Blockchain Chicken Farm
Page 14
The intractability of life to be rendered captive to simple numbers, lines on a record, reaffirms the powerful act of living against the weight of data used toward predictive ends. To shed the belief that data is predictive and powerful is to push away surveillance as necessity. Shedding our devotion to data gives a depth of meaning to presence, carving out new paths and ways of living beyond categorical drop-down menus, checkboxes, and forms.
The data gathered on me is cheap and meaningless, just as the data gathered on you is already meaningless after the moment has passed. My last ten purchases on my credit card do not speak to the poetry of my mornings, the slant of Californian sun at 4:00 p.m., the moment between dream and waking. In a life with specificity and intention, the power of surveillance and data becomes deflated, the industrial quality of rendering people into categories vanishes. The call to an examined life begins. There is no intrinsic value in the categorical. There is nothing to be said about bare existence that gains power through classification.

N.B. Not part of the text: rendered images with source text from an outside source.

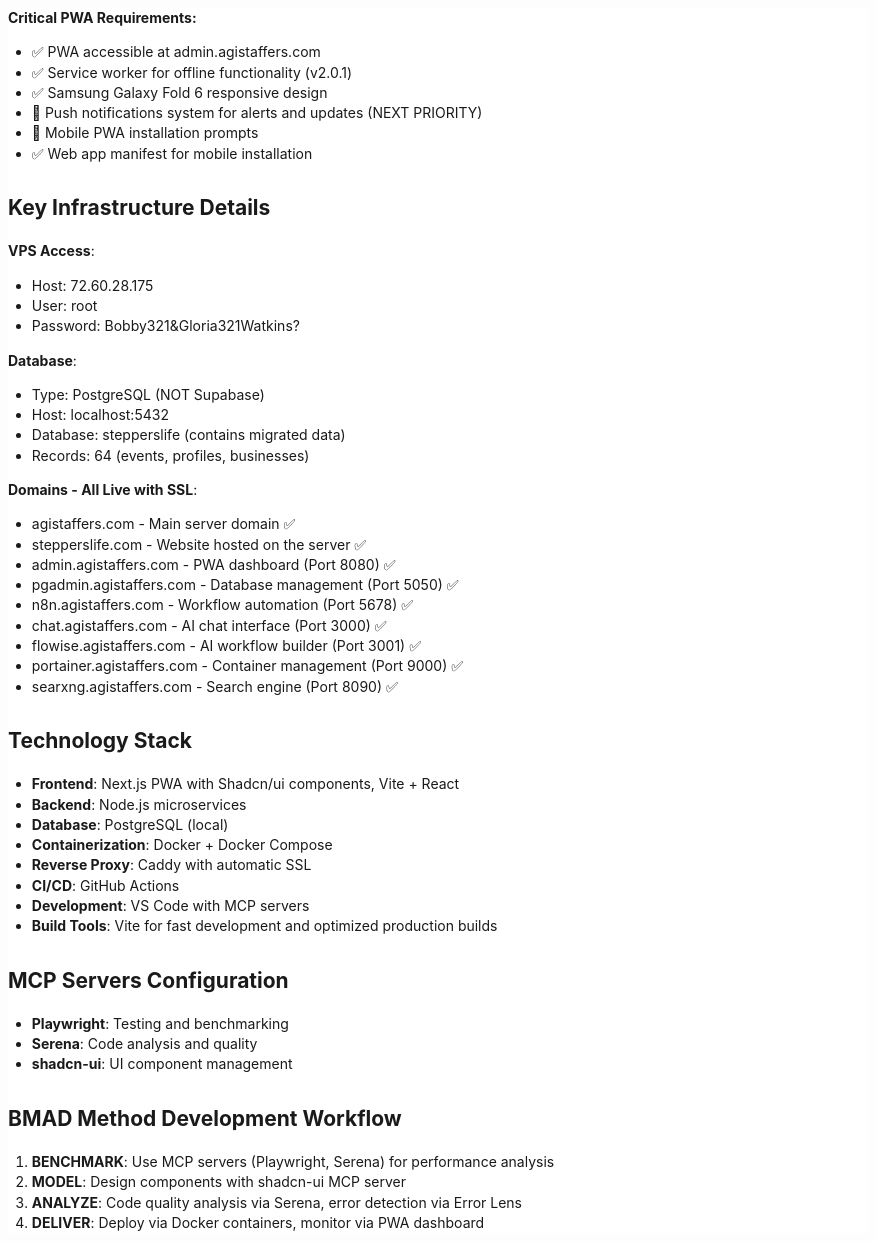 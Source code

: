 **Critical PWA Requirements:**
- ✅ PWA accessible at admin.agistaffers.com
- ✅ Service worker for offline functionality (v2.0.1)
- ✅ Samsung Galaxy Fold 6 responsive design
- 🔄 Push notifications system for alerts and updates (NEXT PRIORITY)
- 🔄 Mobile PWA installation prompts
- ✅ Web app manifest for mobile installation

## Key Infrastructure Details
**VPS Access**: 
- Host: 72.60.28.175
- User: root  
- Password: Bobby321&Gloria321Watkins?

**Database**:
- Type: PostgreSQL (NOT Supabase)
- Host: localhost:5432
- Database: stepperslife (contains migrated data)
- Records: 64 (events, profiles, businesses)

**Domains - All Live with SSL**:
- agistaffers.com - Main server domain ✅
- stepperslife.com - Website hosted on the server ✅  
- admin.agistaffers.com - PWA dashboard (Port 8080) ✅
- pgadmin.agistaffers.com - Database management (Port 5050) ✅
- n8n.agistaffers.com - Workflow automation (Port 5678) ✅
- chat.agistaffers.com - AI chat interface (Port 3000) ✅
- flowise.agistaffers.com - AI workflow builder (Port 3001) ✅
- portainer.agistaffers.com - Container management (Port 9000) ✅
- searxng.agistaffers.com - Search engine (Port 8090) ✅

## Technology Stack
- **Frontend**: Next.js PWA with Shadcn/ui components, Vite + React
- **Backend**: Node.js microservices
- **Database**: PostgreSQL (local)
- **Containerization**: Docker + Docker Compose
- **Reverse Proxy**: Caddy with automatic SSL
- **CI/CD**: GitHub Actions
- **Development**: VS Code with MCP servers
- **Build Tools**: Vite for fast development and optimized production builds

## MCP Servers Configuration
- **Playwright**: Testing and benchmarking
- **Serena**: Code analysis and quality
- **shadcn-ui**: UI component management

## BMAD Method Development Workflow
1. **BENCHMARK**: Use MCP servers (Playwright, Serena) for performance analysis
2. **MODEL**: Design components with shadcn-ui MCP server 
3. **ANALYZE**: Code quality analysis via Serena, error detection via Error Lens
4. **DELIVER**: Deploy via Docker containers, monitor via PWA dashboard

In 1952, the psychiatrist and philosopher Frantz Fanon advocated for living against the weight of history. He was writing during the beginnings of the Cold War, with World War II still a close memory. The reorganization of world powers started to shape fields of economic development and scientific management, as well as decolonization and postcolonial movements. In that time of tumult, questions of what it meant to live, and what it meant to be human, were at the forefront of many people’s minds, like Fanon’s, as they worked together to build new societies. Living against history can equally be applied to our understanding of data—“I am not a prisoner of history. I should not seek there for the meaning of my destiny. I should constantly remind myself that the real leap consists in introducing invention into existence. In the world through which I travel, I am endlessly creating myself.”6
I think back to what Xiaoli said to me: “No one can predict the future.” And Xiaoli is right. When I see my friend now, holding his chubby six-month-old against his cheek, his son’s small round toes curled, I see a joy that transcends any columns in a database, any notes on a record, any human-programmed algorithm. In the world in which we travel, our right to life hinges on our endlessly creating ourselves.
7
Gone Shopping in the Mountain Stronghold
1.
The shortest route between the tiny, thousand-year-old village of Shangdiping and the nearest town is a meandering five-kilometer walking path through mountains, rice paddies, and bamboo forest. Over the past thousand years, everything arrived to Shangdiping via this path, hauled by villagers on wooden yokes. Whether it was getting your rice dehusked or going to town for a relative’s wedding, you traveled this single mountain path. One rainy winter day, I walk along this ancient trail guided by a hand-drawn paper map, after hearing about Shangdiping from a friend who makes a yearly pilgrimage to this village.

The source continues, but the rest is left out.